▶ **Source records**
- - - - -
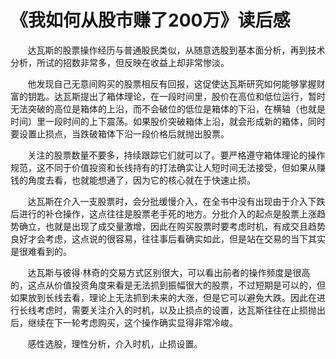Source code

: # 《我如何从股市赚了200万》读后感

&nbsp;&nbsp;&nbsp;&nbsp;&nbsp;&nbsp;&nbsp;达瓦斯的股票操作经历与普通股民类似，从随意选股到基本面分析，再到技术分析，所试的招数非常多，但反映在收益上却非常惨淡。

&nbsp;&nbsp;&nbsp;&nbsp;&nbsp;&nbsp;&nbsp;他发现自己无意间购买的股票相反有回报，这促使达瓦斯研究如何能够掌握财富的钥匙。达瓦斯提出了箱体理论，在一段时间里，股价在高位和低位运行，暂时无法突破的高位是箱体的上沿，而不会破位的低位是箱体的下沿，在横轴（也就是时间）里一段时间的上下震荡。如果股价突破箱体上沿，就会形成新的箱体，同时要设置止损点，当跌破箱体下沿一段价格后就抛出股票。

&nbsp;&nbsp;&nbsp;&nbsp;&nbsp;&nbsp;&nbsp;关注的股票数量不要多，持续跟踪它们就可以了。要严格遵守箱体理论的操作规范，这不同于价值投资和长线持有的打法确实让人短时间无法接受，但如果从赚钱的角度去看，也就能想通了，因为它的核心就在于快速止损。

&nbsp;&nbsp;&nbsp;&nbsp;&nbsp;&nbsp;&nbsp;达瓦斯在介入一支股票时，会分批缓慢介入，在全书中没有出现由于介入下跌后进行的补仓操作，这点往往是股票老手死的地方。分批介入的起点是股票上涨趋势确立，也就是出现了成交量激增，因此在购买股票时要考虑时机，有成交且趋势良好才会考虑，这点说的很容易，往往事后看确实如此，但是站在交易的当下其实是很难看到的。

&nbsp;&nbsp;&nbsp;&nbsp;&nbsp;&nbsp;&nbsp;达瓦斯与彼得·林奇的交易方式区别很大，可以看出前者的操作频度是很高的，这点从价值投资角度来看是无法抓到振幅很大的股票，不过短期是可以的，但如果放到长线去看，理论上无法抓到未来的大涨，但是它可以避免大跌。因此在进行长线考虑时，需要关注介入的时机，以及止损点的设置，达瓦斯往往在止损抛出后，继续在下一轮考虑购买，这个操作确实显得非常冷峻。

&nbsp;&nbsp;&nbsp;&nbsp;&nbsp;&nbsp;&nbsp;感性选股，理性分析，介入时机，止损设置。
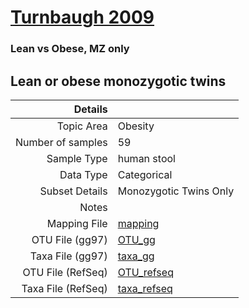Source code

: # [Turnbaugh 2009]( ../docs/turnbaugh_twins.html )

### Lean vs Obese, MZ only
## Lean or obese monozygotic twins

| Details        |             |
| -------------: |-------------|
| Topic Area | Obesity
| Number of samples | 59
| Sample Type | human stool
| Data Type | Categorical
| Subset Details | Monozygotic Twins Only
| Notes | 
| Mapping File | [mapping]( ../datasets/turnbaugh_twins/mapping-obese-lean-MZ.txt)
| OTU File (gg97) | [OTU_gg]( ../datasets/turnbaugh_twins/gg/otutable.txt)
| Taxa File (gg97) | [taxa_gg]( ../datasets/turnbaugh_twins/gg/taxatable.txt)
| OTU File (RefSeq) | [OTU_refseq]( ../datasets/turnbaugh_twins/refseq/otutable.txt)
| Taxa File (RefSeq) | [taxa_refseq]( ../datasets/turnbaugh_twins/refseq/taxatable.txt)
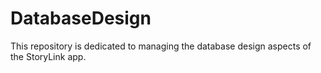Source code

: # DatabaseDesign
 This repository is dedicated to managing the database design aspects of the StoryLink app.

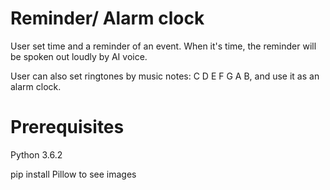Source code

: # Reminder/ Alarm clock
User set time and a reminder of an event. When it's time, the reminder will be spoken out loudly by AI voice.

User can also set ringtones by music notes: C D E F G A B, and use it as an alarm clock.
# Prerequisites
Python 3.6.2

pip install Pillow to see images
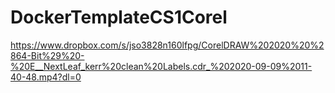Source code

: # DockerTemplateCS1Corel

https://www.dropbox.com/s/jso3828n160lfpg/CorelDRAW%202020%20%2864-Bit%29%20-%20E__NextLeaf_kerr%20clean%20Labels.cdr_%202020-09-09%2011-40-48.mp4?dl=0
- - - - -
▶ **To do**
A single number is required: the count of lines in the data above that include the string "refseq".

▶ **Expected answer**
2